= What this task involves =
If a line in the data has the string "label", please show it.

*** Dataset records Section Begins ***

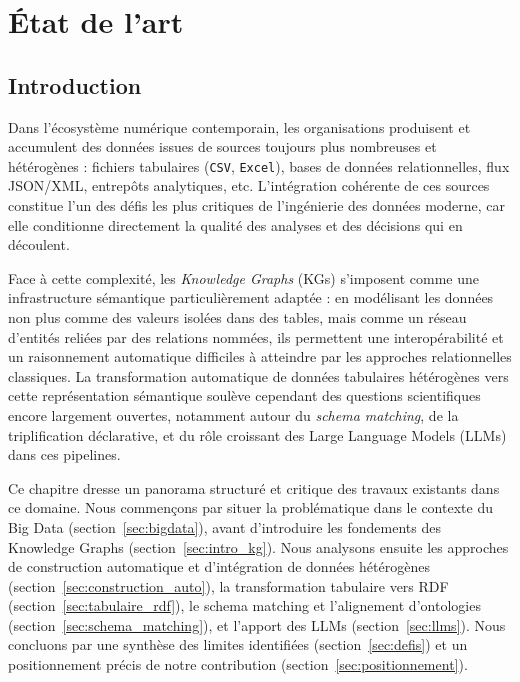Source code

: 
\chapter{État de l'art}\label{chap:etat_art}

\section{Introduction}\label{sec:intro_etat_art}
Dans l'écosystème numérique contemporain, les organisations produisent et accumulent des données issues de sources toujours plus nombreuses et hétérogènes : fichiers tabulaires (\texttt{CSV}, \texttt{Excel}), bases de données relationnelles, flux JSON/XML, entrepôts analytiques, etc. L'intégration cohérente de ces sources constitue l'un des défis les plus critiques de l'ingénierie des données moderne, car elle conditionne directement la qualité des analyses et des décisions qui en découlent.

Face à cette complexité, les \textit{Knowledge Graphs} (KGs) s'imposent comme une infrastructure sémantique particulièrement adaptée : en modélisant les données non plus comme des valeurs isolées dans des tables, mais comme un réseau d'entités reliées par des relations nommées, ils permettent une interopérabilité et un raisonnement automatique difficiles à atteindre par les approches relationnelles classiques. La transformation automatique de données tabulaires hétérogènes vers cette représentation sémantique soulève cependant des questions scientifiques encore largement ouvertes, notamment autour du \textit{schema matching}, de la triplification déclarative, et du rôle croissant des Large Language Models (LLMs) dans ces pipelines.

Ce chapitre dresse un panorama structuré et critique des travaux existants dans ce domaine. Nous commençons par situer la problématique dans le contexte du Big Data (section~\ref{sec:bigdata}), avant d'introduire les fondements des Knowledge Graphs (section~\ref{sec:intro_kg}). Nous analysons ensuite les approches de construction automatique et d'intégration de données hétérogènes (section~\ref{sec:construction_auto}), la transformation tabulaire vers RDF (section~\ref{sec:tabulaire_rdf}), le schema matching et l'alignement d'ontologies (section~\ref{sec:schema_matching}), et l'apport des LLMs (section~\ref{sec:llms}). Nous concluons par une synthèse des limites identifiées (section~\ref{sec:defis}) et un positionnement précis de notre contribution (section~\ref{sec:positionnement}).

*** Dataset records Section Ends ***

= Answer =
\chapter{État de l'art}\label{chap:etat_art}
\section{Introduction}\label{sec:intro_etat_art}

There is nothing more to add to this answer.